Na piątkowe starcie z Lechią Gdańsk do gry wrócą najprawdopodobniej Mariusz Przybylski i Michal Gasparik. Obaj urazów byli wyłączeni z gry przez ostatnie trzy tygodnie, ale wrócili już do pełni sił i będą brani pod uwagę przy ustalaniu składu na mecz z gdańszczanami. O ile Przybylski spotkanie może rozpocząć jeszcze na ławce rezerwowych, o tyle Gasparik jest przywidziany do gry od pierwszego gwizdka sędziego.
W dalszym ciągu do pełni sił nie doszedł wciąż Aleksander Kwiek i dla niego miejsca w kadrze na mecz z Lechią jeszcze najpewniej zabraknie, ale powinien być gotowy na pojedynek z Jagiellonią Białystok, który beniaminek stoczy w następnej kolejce.

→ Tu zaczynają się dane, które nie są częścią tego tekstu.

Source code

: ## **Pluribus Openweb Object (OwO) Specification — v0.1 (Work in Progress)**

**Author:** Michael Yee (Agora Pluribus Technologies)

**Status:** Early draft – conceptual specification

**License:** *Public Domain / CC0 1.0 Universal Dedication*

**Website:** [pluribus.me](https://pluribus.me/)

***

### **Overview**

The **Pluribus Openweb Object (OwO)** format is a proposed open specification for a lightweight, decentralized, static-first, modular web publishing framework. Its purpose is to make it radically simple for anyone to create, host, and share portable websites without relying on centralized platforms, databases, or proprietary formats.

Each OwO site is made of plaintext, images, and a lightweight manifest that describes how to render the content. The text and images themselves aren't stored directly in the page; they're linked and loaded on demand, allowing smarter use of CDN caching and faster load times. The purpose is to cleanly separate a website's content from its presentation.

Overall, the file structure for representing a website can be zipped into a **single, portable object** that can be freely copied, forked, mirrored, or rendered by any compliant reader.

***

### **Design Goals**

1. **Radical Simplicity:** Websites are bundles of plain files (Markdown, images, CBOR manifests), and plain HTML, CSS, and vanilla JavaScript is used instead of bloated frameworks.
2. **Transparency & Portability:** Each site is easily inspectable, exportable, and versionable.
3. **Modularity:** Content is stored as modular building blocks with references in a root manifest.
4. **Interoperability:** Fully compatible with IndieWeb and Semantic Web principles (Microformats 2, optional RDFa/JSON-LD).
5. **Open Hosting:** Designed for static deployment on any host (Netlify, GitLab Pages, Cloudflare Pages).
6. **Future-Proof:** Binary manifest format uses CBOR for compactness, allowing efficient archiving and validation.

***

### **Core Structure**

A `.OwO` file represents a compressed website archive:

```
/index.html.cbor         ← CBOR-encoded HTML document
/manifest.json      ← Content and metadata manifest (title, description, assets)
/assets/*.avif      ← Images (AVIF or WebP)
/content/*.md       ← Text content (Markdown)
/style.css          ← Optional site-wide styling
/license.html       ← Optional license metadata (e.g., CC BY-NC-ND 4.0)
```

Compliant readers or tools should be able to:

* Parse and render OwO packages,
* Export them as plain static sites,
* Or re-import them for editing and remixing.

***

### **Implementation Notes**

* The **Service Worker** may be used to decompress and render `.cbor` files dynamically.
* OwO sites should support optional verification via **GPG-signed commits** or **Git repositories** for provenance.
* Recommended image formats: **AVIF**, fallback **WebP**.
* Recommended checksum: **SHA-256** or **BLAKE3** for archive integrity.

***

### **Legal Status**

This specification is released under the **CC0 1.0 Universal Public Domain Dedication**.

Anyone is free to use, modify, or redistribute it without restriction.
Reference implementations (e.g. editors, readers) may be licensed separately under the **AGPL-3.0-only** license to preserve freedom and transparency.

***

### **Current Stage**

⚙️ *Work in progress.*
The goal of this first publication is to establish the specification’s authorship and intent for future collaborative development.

Co do dalszych braków w kadrze Górnika w dalszym ciągu wyłączeni z gry są Maciej Bębenek i Michał Jonczyk, którzy na boisko w tym sezonie już nie wybiegną. Miejsca w kadrze zabraknie najpewniej także dla Sebastiana Nowaka. Rosły golkiper w rundzie jesiennej zmieniał się miejscami między słupkami zabrzańskiej bramki z Adamem Stachowiakiem. Wiosną w kadrze meczowej znalazł się jednak tylko dwukrotnie i za każdym razem oglądał mecz z perspektywy ławki rezerwowych.
Według oficjalnej wersji Nowak pokutuje obecnie za słabą formę podczas zimowego okresu przygotowawczego. Nieoficjalnie przy Roosevelta mówi się jednak, że zawodnik popadł w konflikt ze sztabem szkoleniowym i w letnim okienku transferowym najpewniej z Zabrzem się pożegna.